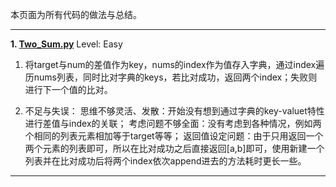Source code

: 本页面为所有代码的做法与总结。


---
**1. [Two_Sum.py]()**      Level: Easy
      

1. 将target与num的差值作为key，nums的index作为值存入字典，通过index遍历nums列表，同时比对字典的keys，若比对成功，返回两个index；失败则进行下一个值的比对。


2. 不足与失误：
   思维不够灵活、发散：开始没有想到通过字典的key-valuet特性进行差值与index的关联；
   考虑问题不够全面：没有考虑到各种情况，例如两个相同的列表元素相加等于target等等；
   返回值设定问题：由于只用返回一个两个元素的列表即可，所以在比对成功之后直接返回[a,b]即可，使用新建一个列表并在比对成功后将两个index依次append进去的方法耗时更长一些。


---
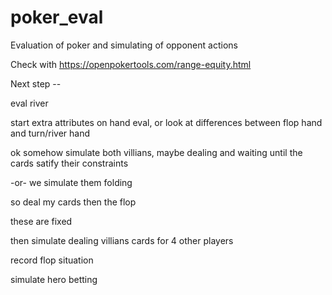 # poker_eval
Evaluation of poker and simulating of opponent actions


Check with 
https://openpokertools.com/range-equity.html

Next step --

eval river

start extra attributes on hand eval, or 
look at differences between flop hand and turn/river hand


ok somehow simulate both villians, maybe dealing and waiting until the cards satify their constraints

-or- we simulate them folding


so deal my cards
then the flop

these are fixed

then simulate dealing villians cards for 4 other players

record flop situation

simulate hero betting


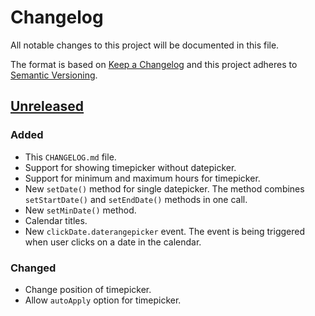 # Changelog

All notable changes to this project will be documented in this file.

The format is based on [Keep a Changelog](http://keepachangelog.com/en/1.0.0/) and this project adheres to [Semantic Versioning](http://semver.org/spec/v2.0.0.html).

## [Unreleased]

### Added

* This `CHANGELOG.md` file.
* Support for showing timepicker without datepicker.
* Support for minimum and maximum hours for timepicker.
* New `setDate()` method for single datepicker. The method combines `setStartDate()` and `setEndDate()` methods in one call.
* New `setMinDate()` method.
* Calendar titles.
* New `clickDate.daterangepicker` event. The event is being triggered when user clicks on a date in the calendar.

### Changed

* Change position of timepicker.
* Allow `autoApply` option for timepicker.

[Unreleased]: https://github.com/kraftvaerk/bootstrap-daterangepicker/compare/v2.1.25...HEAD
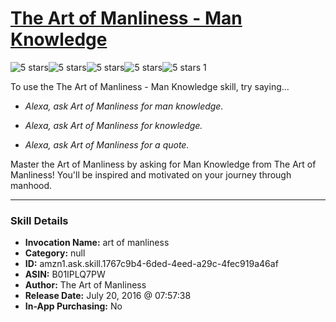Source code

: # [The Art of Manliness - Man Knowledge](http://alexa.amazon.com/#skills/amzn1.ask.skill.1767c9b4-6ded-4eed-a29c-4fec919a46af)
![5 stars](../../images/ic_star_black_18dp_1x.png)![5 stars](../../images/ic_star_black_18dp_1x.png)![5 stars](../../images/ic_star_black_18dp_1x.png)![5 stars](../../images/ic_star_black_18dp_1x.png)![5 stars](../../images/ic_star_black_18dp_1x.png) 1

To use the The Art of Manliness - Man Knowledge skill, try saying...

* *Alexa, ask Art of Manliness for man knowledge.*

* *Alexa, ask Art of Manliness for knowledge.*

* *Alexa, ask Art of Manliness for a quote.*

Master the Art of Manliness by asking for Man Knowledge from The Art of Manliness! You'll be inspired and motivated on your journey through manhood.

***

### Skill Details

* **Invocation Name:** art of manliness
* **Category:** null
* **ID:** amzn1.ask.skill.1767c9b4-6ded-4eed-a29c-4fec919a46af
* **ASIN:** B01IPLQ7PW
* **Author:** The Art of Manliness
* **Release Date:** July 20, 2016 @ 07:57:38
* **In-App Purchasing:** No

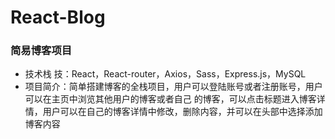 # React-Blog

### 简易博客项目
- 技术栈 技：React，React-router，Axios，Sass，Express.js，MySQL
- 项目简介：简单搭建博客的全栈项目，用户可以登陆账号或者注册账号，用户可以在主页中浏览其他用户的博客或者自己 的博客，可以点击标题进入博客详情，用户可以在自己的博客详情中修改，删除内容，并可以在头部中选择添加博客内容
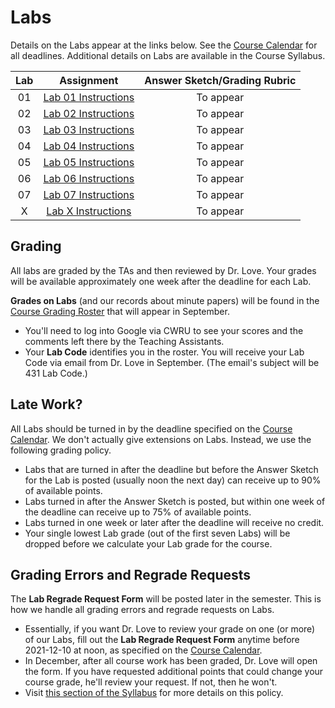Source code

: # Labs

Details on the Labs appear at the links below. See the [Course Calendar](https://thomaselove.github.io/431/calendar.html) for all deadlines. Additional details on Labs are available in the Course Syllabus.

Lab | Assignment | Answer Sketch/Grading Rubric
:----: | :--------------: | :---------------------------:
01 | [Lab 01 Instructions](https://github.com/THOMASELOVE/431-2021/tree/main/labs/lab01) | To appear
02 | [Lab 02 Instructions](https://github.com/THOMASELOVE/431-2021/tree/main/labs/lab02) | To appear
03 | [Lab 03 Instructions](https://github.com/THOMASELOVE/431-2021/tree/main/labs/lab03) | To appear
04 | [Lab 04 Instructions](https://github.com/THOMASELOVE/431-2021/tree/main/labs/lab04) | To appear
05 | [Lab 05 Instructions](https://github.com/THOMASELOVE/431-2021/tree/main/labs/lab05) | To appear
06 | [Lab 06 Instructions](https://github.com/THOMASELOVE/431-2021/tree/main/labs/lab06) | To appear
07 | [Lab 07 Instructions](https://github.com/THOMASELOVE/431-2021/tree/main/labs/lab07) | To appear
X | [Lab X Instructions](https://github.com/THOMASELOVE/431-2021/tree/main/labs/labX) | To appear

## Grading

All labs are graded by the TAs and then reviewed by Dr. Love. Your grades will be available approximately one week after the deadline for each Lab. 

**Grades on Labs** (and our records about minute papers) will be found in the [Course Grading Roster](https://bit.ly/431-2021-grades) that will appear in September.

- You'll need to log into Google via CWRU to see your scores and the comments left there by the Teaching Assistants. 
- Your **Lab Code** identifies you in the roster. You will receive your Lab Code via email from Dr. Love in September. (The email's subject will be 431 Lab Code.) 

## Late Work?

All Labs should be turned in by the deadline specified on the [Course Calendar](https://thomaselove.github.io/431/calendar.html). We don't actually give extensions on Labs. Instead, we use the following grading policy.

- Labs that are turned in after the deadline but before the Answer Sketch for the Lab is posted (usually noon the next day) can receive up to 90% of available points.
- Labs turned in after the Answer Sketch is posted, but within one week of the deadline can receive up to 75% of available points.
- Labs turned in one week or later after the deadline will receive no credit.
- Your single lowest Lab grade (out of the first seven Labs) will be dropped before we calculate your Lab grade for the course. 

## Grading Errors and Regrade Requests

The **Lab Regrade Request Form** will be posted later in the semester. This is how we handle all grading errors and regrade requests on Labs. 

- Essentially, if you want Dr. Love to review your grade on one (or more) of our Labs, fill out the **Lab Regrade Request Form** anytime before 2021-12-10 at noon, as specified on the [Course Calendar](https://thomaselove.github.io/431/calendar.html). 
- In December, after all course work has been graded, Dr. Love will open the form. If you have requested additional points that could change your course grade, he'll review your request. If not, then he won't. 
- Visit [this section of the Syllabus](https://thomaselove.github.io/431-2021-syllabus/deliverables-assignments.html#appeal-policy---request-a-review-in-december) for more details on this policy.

---------------

> _What is needed_: Please set down the records exactly, and keep every image out of the copy.

> _Solution to this exercise_:
Source code

: 本页面为所有代码的做法与总结。


---
**1. [Two_Sum.py]()**      Level: Easy
      

1. 将target与num的差值作为key，nums的index作为值存入字典，通过index遍历nums列表，同时比对字典的keys，若比对成功，返回两个index；失败则进行下一个值的比对。


2. 不足与失误：
   思维不够灵活、发散：开始没有想到通过字典的key-valuet特性进行差值与index的关联；
   考虑问题不够全面：没有考虑到各种情况，例如两个相同的列表元素相加等于target等等；
   返回值设定问题：由于只用返回一个两个元素的列表即可，所以在比对成功之后直接返回[a,b]即可，使用新建一个列表并在比对成功后将两个index依次append进去的方法耗时更长一些。


---
 # poker_eval
Evaluation of poker and simulating of opponent actions


Check with 
https://openpokertools.com/range-equity.html

Next step --

eval river

start extra attributes on hand eval, or 
look at differences between flop hand and turn/river hand


ok somehow simulate both villians, maybe dealing and waiting until the cards satify their constraints

-or- we simulate them folding


so deal my cards
then the flop

these are fixed

then simulate dealing villians cards for 4 other players

record flop situation

simulate hero betting


 # Changelog

All notable changes to this project will be documented in this file.

The format is based on [Keep a Changelog](http://keepachangelog.com/en/1.0.0/) and this project adheres to [Semantic Versioning](http://semver.org/spec/v2.0.0.html).

## [Unreleased]

### Added

* This `CHANGELOG.md` file.
* Support for showing timepicker without datepicker.
* Support for minimum and maximum hours for timepicker.
* New `setDate()` method for single datepicker. The method combines `setStartDate()` and `setEndDate()` methods in one call.
* New `setMinDate()` method.
* Calendar titles.
* New `clickDate.daterangepicker` event. The event is being triggered when user clicks on a date in the calendar.

### Changed

* Change position of timepicker.
* Allow `autoApply` option for timepicker.

[Unreleased]: https://github.com/kraftvaerk/bootstrap-daterangepicker/compare/v2.1.25...HEAD
Source code

: # [The Art of Manliness - Man Knowledge](http://alexa.amazon.com/#skills/amzn1.ask.skill.1767c9b4-6ded-4eed-a29c-4fec919a46af)
![5 stars](../../images/ic_star_black_18dp_1x.png)![5 stars](../../images/ic_star_black_18dp_1x.png)![5 stars](../../images/ic_star_black_18dp_1x.png)![5 stars](../../images/ic_star_black_18dp_1x.png)![5 stars](../../images/ic_star_black_18dp_1x.png) 1

To use the The Art of Manliness - Man Knowledge skill, try saying...

* *Alexa, ask Art of Manliness for man knowledge.*

* *Alexa, ask Art of Manliness for knowledge.*

* *Alexa, ask Art of Manliness for a quote.*

Master the Art of Manliness by asking for Man Knowledge from The Art of Manliness! You'll be inspired and motivated on your journey through manhood.

***

### Skill Details

* **Invocation Name:** art of manliness
* **Category:** null
* **ID:** amzn1.ask.skill.1767c9b4-6ded-4eed-a29c-4fec919a46af
* **ASIN:** B01IPLQ7PW
* **Author:** The Art of Manliness
* **Release Date:** July 20, 2016 @ 07:57:38
* **In-App Purchasing:** No

 # React-Blog

### 简易博客项目
- 技术栈 技：React，React-router，Axios，Sass，Express.js，MySQL
- 项目简介：简单搭建博客的全栈项目，用户可以登陆账号或者注册账号，用户可以在主页中浏览其他用户的博客或者自己 的博客，可以点击标题进入博客详情，用户可以在自己的博客详情中修改，删除内容，并可以在头部中选择添加博客内容
Source code

: # Labs

Details on the Labs appear at the links below. See the [Course Calendar](https://thomaselove.github.io/431/calendar.html) for all deadlines. Additional details on Labs are available in the Course Syllabus.

Lab | Assignment | Answer Sketch/Grading Rubric
:----: | :--------------: | :---------------------------:
01 | [Lab 01 Instructions](https://github.com/THOMASELOVE/431-2021/tree/main/labs/lab01) | To appear
02 | [Lab 02 Instructions](https://github.com/THOMASELOVE/431-2021/tree/main/labs/lab02) | To appear
03 | [Lab 03 Instructions](https://github.com/THOMASELOVE/431-2021/tree/main/labs/lab03) | To appear
04 | [Lab 04 Instructions](https://github.com/THOMASELOVE/431-2021/tree/main/labs/lab04) | To appear
05 | [Lab 05 Instructions](https://github.com/THOMASELOVE/431-2021/tree/main/labs/lab05) | To appear
06 | [Lab 06 Instructions](https://github.com/THOMASELOVE/431-2021/tree/main/labs/lab06) | To appear
07 | [Lab 07 Instructions](https://github.com/THOMASELOVE/431-2021/tree/main/labs/lab07) | To appear
X | [Lab X Instructions](https://github.com/THOMASELOVE/431-2021/tree/main/labs/labX) | To appear

## Grading

All labs are graded by the TAs and then reviewed by Dr. Love. Your grades will be available approximately one week after the deadline for each Lab. 

**Grades on Labs** (and our records about minute papers) will be found in the [Course Grading Roster](https://bit.ly/431-2021-grades) that will appear in September.

- You'll need to log into Google via CWRU to see your scores and the comments left there by the Teaching Assistants. 
- Your **Lab Code** identifies you in the roster. You will receive your Lab Code via email from Dr. Love in September. (The email's subject will be 431 Lab Code.) 

## Late Work?

All Labs should be turned in by the deadline specified on the [Course Calendar](https://thomaselove.github.io/431/calendar.html). We don't actually give extensions on Labs. Instead, we use the following grading policy.

- Labs that are turned in after the deadline but before the Answer Sketch for the Lab is posted (usually noon the next day) can receive up to 90% of available points.
- Labs turned in after the Answer Sketch is posted, but within one week of the deadline can receive up to 75% of available points.
- Labs turned in one week or later after the deadline will receive no credit.
- Your single lowest Lab grade (out of the first seven Labs) will be dropped before we calculate your Lab grade for the course. 

## Grading Errors and Regrade Requests

The **Lab Regrade Request Form** will be posted later in the semester. This is how we handle all grading errors and regrade requests on Labs. 

- Essentially, if you want Dr. Love to review your grade on one (or more) of our Labs, fill out the **Lab Regrade Request Form** anytime before 2021-12-10 at noon, as specified on the [Course Calendar](https://thomaselove.github.io/431/calendar.html). 
- In December, after all course work has been graded, Dr. Love will open the form. If you have requested additional points that could change your course grade, he'll review your request. If not, then he won't. 
- Visit [this section of the Syllabus](https://thomaselove.github.io/431-2021-syllabus/deliverables-assignments.html#appeal-policy---request-a-review-in-december) for more details on this policy.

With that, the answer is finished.